(Items from a dataset)
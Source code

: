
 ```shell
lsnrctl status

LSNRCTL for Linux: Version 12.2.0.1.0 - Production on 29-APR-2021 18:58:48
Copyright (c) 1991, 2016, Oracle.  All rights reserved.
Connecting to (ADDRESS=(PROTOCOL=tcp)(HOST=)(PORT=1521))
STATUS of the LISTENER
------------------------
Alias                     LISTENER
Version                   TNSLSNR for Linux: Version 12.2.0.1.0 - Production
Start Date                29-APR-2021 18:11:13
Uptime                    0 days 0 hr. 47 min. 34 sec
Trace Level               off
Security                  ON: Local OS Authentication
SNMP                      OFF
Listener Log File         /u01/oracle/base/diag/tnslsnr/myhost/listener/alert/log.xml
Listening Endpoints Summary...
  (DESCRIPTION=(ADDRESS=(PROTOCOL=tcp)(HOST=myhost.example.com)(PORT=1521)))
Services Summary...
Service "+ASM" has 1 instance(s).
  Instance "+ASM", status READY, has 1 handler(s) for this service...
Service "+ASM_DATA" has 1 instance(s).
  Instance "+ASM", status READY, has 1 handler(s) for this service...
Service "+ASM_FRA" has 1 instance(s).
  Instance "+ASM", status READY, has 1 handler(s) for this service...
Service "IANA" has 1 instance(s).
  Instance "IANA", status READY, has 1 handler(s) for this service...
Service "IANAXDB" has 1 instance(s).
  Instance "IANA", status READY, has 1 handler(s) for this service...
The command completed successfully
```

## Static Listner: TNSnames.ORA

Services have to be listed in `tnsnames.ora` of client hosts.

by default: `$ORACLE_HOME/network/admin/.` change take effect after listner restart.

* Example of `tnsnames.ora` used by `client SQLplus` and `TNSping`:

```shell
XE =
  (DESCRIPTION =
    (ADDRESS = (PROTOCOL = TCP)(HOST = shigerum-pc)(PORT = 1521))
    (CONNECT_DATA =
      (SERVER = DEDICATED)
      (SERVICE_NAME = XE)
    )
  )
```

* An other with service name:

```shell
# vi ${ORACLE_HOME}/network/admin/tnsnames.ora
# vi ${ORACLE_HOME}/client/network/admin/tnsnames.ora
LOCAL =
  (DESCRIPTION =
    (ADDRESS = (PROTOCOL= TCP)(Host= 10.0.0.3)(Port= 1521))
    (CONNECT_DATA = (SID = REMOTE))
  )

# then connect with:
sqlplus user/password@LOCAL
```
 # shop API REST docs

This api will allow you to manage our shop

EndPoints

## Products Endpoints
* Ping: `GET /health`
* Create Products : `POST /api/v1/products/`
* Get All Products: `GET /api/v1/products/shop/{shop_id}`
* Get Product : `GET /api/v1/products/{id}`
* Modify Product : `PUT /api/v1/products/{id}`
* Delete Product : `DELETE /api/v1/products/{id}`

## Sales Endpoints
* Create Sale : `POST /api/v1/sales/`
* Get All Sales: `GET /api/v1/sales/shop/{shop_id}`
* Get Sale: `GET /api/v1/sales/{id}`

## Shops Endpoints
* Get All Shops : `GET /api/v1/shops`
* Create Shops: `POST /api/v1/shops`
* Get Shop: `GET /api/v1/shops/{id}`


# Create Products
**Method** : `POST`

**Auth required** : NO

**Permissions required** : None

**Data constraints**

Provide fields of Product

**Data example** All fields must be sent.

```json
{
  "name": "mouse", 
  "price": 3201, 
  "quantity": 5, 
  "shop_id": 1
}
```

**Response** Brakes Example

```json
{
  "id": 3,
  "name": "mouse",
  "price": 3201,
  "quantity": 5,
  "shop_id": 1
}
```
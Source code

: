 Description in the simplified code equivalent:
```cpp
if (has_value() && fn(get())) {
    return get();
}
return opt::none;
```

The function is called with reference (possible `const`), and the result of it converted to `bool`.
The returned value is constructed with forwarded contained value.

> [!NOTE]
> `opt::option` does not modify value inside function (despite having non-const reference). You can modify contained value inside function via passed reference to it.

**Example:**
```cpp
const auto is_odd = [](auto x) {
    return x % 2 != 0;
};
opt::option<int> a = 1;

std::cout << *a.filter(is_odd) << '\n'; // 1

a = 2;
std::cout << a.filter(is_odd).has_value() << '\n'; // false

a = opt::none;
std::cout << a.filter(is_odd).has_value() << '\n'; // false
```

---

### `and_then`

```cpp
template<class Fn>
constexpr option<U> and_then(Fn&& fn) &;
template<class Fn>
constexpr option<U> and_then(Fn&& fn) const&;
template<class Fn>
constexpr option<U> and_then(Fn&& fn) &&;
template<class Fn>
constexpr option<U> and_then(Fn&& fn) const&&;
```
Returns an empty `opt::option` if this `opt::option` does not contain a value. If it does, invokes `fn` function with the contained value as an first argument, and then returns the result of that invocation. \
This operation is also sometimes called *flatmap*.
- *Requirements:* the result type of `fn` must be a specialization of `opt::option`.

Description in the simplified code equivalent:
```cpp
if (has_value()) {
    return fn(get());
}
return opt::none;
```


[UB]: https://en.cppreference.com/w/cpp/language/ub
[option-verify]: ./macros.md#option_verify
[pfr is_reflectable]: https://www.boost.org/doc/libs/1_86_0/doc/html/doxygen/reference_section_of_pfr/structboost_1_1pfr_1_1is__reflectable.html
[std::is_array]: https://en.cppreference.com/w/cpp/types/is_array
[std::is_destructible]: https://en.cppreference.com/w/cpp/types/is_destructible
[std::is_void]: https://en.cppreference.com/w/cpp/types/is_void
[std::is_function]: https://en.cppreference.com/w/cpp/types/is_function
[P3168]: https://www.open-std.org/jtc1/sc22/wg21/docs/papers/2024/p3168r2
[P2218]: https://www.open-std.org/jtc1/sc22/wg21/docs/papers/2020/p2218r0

**About this task**
Reproduce every record word for word.

**Solution to this task**
Source code

:
 ```shell
lsnrctl status

LSNRCTL for Linux: Version 12.2.0.1.0 - Production on 29-APR-2021 18:58:48
Copyright (c) 1991, 2016, Oracle.  All rights reserved.
Connecting to (ADDRESS=(PROTOCOL=tcp)(HOST=)(PORT=1521))
STATUS of the LISTENER
------------------------
Alias                     LISTENER
Version                   TNSLSNR for Linux: Version 12.2.0.1.0 - Production
Start Date                29-APR-2021 18:11:13
Uptime                    0 days 0 hr. 47 min. 34 sec
Trace Level               off
Security                  ON: Local OS Authentication
SNMP                      OFF
Listener Log File         /u01/oracle/base/diag/tnslsnr/myhost/listener/alert/log.xml
Listening Endpoints Summary...
  (DESCRIPTION=(ADDRESS=(PROTOCOL=tcp)(HOST=myhost.example.com)(PORT=1521)))
Services Summary...
Service "+ASM" has 1 instance(s).
  Instance "+ASM", status READY, has 1 handler(s) for this service...
Service "+ASM_DATA" has 1 instance(s).
  Instance "+ASM", status READY, has 1 handler(s) for this service...
Service "+ASM_FRA" has 1 instance(s).
  Instance "+ASM", status READY, has 1 handler(s) for this service...
Service "IANA" has 1 instance(s).
  Instance "IANA", status READY, has 1 handler(s) for this service...
Service "IANAXDB" has 1 instance(s).
  Instance "IANA", status READY, has 1 handler(s) for this service...
The command completed successfully
```

## Static Listner: TNSnames.ORA

Services have to be listed in `tnsnames.ora` of client hosts.

by default: `$ORACLE_HOME/network/admin/.` change take effect after listner restart.

* Example of `tnsnames.ora` used by `client SQLplus` and `TNSping`:

```shell
XE =
  (DESCRIPTION =
    (ADDRESS = (PROTOCOL = TCP)(HOST = shigerum-pc)(PORT = 1521))
    (CONNECT_DATA =
      (SERVER = DEDICATED)
      (SERVICE_NAME = XE)
    )
  )
```

* An other with service name:

```shell
# vi ${ORACLE_HOME}/network/admin/tnsnames.ora
# vi ${ORACLE_HOME}/client/network/admin/tnsnames.ora
LOCAL =
  (DESCRIPTION =
    (ADDRESS = (PROTOCOL= TCP)(Host= 10.0.0.3)(Port= 1521))
    (CONNECT_DATA = (SID = REMOTE))
  )

# then connect with:
sqlplus user/password@LOCAL
```
 # shop API REST docs

This api will allow you to manage our shop

EndPoints

## Products Endpoints
* Ping: `GET /health`
* Create Products : `POST /api/v1/products/`
* Get All Products: `GET /api/v1/products/shop/{shop_id}`
* Get Product : `GET /api/v1/products/{id}`
* Modify Product : `PUT /api/v1/products/{id}`
* Delete Product : `DELETE /api/v1/products/{id}`

## Sales Endpoints
* Create Sale : `POST /api/v1/sales/`
* Get All Sales: `GET /api/v1/sales/shop/{shop_id}`
* Get Sale: `GET /api/v1/sales/{id}`

## Shops Endpoints
* Get All Shops : `GET /api/v1/shops`
* Create Shops: `POST /api/v1/shops`
* Get Shop: `GET /api/v1/shops/{id}`


# Create Products
**Method** : `POST`

**Auth required** : NO

**Permissions required** : None

**Data constraints**

Provide fields of Product

**Data example** All fields must be sent.

```json
{
  "name": "mouse", 
  "price": 3201, 
  "quantity": 5, 
  "shop_id": 1
}
```

**Response** Brakes Example

```json
{
  "id": 3,
  "name": "mouse",
  "price": 3201,
  "quantity": 5,
  "shop_id": 1
}
```
Source code

: Description in the simplified code equivalent:
```cpp
if (has_value() && fn(get())) {
    return get();
}
return opt::none;
```

The function is called with reference (possible `const`), and the result of it converted to `bool`.
The returned value is constructed with forwarded contained value.

> [!NOTE]
> `opt::option` does not modify value inside function (despite having non-const reference). You can modify contained value inside function via passed reference to it.

**Example:**
```cpp
const auto is_odd = [](auto x) {
    return x % 2 != 0;
};
opt::option<int> a = 1;

std::cout << *a.filter(is_odd) << '\n'; // 1

a = 2;
std::cout << a.filter(is_odd).has_value() << '\n'; // false

a = opt::none;
std::cout << a.filter(is_odd).has_value() << '\n'; // false
```

---

### `and_then`

```cpp
template<class Fn>
constexpr option<U> and_then(Fn&& fn) &;
template<class Fn>
constexpr option<U> and_then(Fn&& fn) const&;
template<class Fn>
constexpr option<U> and_then(Fn&& fn) &&;
template<class Fn>
constexpr option<U> and_then(Fn&& fn) const&&;
```
Returns an empty `opt::option` if this `opt::option` does not contain a value. If it does, invokes `fn` function with the contained value as an first argument, and then returns the result of that invocation. \
This operation is also sometimes called *flatmap*.
- *Requirements:* the result type of `fn` must be a specialization of `opt::option`.

Description in the simplified code equivalent:
```cpp
if (has_value()) {
    return fn(get());
}
return opt::none;
```


[UB]: https://en.cppreference.com/w/cpp/language/ub
[option-verify]: ./macros.md#option_verify
[pfr is_reflectable]: https://www.boost.org/doc/libs/1_86_0/doc/html/doxygen/reference_section_of_pfr/structboost_1_1pfr_1_1is__reflectable.html
[std::is_array]: https://en.cppreference.com/w/cpp/types/is_array
[std::is_destructible]: https://en.cppreference.com/w/cpp/types/is_destructible
[std::is_void]: https://en.cppreference.com/w/cpp/types/is_void
[std::is_function]: https://en.cppreference.com/w/cpp/types/is_function
[P3168]: https://www.open-std.org/jtc1/sc22/wg21/docs/papers/2024/p3168r2
[P2218]: https://www.open-std.org/jtc1/sc22/wg21/docs/papers/2020/p2218r0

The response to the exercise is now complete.